Task instructions –
Set down all of the records below exactly, please, omitting the images.

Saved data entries
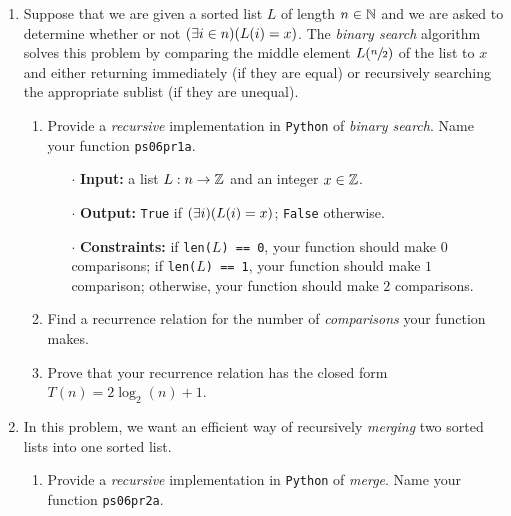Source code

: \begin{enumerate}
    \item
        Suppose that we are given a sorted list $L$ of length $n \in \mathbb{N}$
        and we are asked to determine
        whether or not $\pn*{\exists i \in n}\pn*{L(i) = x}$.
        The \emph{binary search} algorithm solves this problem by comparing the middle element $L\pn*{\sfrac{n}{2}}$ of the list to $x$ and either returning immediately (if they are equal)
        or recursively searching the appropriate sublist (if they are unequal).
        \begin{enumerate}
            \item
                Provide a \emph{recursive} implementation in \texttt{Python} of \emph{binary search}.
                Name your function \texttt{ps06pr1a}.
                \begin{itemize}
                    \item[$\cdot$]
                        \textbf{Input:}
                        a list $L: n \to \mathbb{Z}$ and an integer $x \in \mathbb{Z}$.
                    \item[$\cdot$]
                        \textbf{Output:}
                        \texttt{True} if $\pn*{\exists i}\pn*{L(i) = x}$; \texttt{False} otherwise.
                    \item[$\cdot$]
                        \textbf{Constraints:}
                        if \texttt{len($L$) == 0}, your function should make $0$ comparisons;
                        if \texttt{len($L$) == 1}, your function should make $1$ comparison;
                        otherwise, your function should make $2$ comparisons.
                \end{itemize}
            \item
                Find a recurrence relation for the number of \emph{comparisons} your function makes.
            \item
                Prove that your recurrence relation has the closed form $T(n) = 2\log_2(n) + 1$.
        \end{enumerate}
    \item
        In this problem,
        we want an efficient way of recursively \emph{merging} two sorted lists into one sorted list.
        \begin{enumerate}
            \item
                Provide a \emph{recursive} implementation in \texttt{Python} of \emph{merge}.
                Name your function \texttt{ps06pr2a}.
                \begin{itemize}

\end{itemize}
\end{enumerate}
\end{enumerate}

Written answer –
Source code

: \begin{enumerate}
    \item
        Suppose that we are given a sorted list $L$ of length $n \in \mathbb{N}$
        and we are asked to determine
        whether or not $\pn*{\exists i \in n}\pn*{L(i) = x}$.
        The \emph{binary search} algorithm solves this problem by comparing the middle element $L\pn*{\sfrac{n}{2}}$ of the list to $x$ and either returning immediately (if they are equal)
        or recursively searching the appropriate sublist (if they are unequal).
        \begin{enumerate}
            \item
                Provide a \emph{recursive} implementation in \texttt{Python} of \emph{binary search}.
                Name your function \texttt{ps06pr1a}.
                \begin{itemize}
                    \item[$\cdot$]
                        \textbf{Input:}
                        a list $L: n \to \mathbb{Z}$ and an integer $x \in \mathbb{Z}$.
                    \item[$\cdot$]
                        \textbf{Output:}
                        \texttt{True} if $\pn*{\exists i}\pn*{L(i) = x}$; \texttt{False} otherwise.
                    \item[$\cdot$]
                        \textbf{Constraints:}
                        if \texttt{len($L$) == 0}, your function should make $0$ comparisons;
                        if \texttt{len($L$) == 1}, your function should make $1$ comparison;
                        otherwise, your function should make $2$ comparisons.
                \end{itemize}
            \item
                Find a recurrence relation for the number of \emph{comparisons} your function makes.
            \item
                Prove that your recurrence relation has the closed form $T(n) = 2\log_2(n) + 1$.
        \end{enumerate}
    \item
        In this problem,
        we want an efficient way of recursively \emph{merging} two sorted lists into one sorted list.
        \begin{enumerate}
            \item
                Provide a \emph{recursive} implementation in \texttt{Python} of \emph{merge}.
                Name your function \texttt{ps06pr2a}.
                \begin{itemize}

\end{itemize}
\end{enumerate}
\end{enumerate}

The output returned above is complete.